Soon it was just us and the chip toting tender, who lives nearby the bar and is in the market for a car, he dropped out of Wash U when he couldn’t afford it anymore and now he works and he waits on his former peers. He pays four hundred for a one bedroom, utilities included, but he’d like to buy a condo or three north of Delmar in the hopes that the West End will spread in that direction. It might. It’s good to have plans. We sipped our neat blends for warmth and to allow time to pass, as it was too early to really be out.
Dressel’s is the sort of bar that would make sense to you: wood and polished brass, fireplaces, and the portraits of famous literary figures throughout. The other bars we went to might make less sense. Sub Zero is a vodka martini sushi bar. Sitting in the aquarium blue of Sub Zero I watched the very short traditional Sushi Chef in front of us order and then eat hot wings from Culpepper’s. You have to figure that he’s eaten a lot of sushi in his life. His bamboo mats for rolling sushi were covered in saran wrap. I hadn’t learned that trick before.
The two bartenders, one male and one female, must have been a cheerleading team in high school. He kept throwing her up onto the shelving behind the bar proper with waist lifts to get those hard to reach bottles. I always wondered what those skills would translate into. Lauren was our server, our glasses were large and the crowd congenial. Everyone there had shopped at Old Navy and The Gap. We left.
We came back much later in the night and actually had sushi, but when you’re in a district and on a wander the key is simply that – to wander – it’s all about the motion. We walked up to the Chase hotel and found ourselves among the suits in Eau. The tables at Eau are lit from within. The sidebar has a recessed surface that is coils and water in the afternoon, but in the evening it is a sheet of ice. It is redundant to think it cool. A wife at our table watched her husband flirt with a very young girl, who was also lit from within, and she told us not to be concerned because they went way back. The girl was too young for that to be chronologically true.
A curly-haired, head-banded fellow had followed us from Zero. He looked like an out of work tennis star, costumed. My camel hair coat and Viking hair cut contrast with the grays and blues of the suited circles, not a red head among the elite and very few women. The drinks were more expensive and the glasses were smaller than at Zero. Exiting the lower level marble bathroom I noted the elderly black porter watching the game on a small TV set. “Need a shine?” he asked. I did need one, but I didn’t take him up on the offer.
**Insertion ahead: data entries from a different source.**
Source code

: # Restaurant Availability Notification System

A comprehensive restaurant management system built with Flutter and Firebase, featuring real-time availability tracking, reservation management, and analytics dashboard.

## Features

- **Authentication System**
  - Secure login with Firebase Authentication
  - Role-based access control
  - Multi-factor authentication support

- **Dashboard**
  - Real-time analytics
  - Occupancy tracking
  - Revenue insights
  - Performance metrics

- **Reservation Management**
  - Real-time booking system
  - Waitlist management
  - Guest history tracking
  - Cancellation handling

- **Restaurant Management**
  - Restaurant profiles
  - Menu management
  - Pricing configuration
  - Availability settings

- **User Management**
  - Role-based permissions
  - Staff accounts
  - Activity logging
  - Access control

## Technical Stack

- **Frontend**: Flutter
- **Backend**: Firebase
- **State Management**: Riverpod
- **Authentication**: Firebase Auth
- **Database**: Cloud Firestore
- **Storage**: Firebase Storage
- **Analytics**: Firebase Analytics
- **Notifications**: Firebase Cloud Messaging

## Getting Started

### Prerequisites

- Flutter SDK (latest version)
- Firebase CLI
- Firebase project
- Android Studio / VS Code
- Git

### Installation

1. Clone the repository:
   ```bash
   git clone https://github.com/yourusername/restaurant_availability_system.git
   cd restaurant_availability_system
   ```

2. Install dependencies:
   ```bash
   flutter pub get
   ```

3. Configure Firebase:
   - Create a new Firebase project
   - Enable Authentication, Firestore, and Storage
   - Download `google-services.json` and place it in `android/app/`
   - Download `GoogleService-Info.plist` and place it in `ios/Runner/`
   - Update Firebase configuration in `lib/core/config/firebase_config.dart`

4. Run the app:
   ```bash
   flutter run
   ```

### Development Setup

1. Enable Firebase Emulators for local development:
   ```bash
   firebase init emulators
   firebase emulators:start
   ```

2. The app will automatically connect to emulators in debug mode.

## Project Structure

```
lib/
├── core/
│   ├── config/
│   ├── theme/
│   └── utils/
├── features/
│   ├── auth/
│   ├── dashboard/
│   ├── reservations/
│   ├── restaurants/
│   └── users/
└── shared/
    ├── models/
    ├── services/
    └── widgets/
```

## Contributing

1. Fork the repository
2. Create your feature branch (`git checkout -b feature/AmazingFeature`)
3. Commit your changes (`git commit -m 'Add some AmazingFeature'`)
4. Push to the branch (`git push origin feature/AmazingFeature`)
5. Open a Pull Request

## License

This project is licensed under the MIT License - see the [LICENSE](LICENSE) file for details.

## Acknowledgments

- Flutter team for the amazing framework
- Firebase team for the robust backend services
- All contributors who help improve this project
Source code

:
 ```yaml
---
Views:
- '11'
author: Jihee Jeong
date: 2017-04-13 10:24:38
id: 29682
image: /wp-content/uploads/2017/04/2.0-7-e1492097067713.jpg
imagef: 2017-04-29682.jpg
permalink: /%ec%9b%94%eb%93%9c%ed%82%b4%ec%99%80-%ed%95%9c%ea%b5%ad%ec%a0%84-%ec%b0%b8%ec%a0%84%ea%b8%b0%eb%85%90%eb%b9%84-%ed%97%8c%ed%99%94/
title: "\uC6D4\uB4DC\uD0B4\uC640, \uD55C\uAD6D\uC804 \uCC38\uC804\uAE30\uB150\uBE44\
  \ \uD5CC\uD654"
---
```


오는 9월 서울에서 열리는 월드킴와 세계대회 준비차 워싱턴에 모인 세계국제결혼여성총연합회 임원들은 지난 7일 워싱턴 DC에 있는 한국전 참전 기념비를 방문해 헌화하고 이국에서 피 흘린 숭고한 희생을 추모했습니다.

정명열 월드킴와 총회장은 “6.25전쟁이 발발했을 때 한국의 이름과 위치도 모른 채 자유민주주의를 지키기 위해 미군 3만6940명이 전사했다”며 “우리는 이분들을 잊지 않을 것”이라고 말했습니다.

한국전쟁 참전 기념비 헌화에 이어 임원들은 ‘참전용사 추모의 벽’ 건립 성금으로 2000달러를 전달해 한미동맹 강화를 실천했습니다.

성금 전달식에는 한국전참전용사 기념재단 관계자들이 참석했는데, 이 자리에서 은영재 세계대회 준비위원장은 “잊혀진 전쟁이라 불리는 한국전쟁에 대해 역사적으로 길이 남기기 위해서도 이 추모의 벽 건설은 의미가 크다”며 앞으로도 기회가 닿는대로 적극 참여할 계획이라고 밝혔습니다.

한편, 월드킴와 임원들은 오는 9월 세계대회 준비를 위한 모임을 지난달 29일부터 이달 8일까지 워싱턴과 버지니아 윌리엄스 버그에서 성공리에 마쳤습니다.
You know, I don’t want to write yet another bar wandering narrative. I don’t know what I want and am perplexed because of it.
I found myself on the walk back to the car with this feeling, this uncertainty. After much normal bar time listening to music at the Welsh pub Llywelyns and briefly dancing with a Kirksville girl, a friend of my former roommate Erin, and much good conversation with John, I found myself descending the stairs alone into Club Viva, paying the five dollar cover charge, and walking towards the dance floor to watch the experts. I was looking for something I’d lost.
A heavy set Latino man was dancing in the center of the floor with two women on either side gracefully matching his every move. Everyone on the tile, in various states of inebriation, slid around one another with an improbable spatial awareness and the oceanic fluidity of a shared tide: celebrating basement bars and salsa, glowing red and orange and warm in contrast to the icy blues of the street level bars. My bundled Nordic self stood on the edge, shedding first coat and then sweater. My silk shirt and jeans were still too blue for that crowd. I’ve been in that place before many times as part of that place, but last night I was snorkeling: one mask away from the reef.
I used to go dancing almost every night when I was in my mid twenties. Not dancing to meet someone or as foreplay, dancing just to dance, for the pleasure of the motion.
Now it’s occasional, in crowded bars without dance floors or in my own living room with the carpet kicked into the corner. I got very drunk once and kept repeating to Angela, “Dancing is my life.”
If I had to put my finger on the pulse of my dissatisfaction with the world, I think it comes down to simply this: we don’t dance enough just to dance, there’s too much furniture in the way.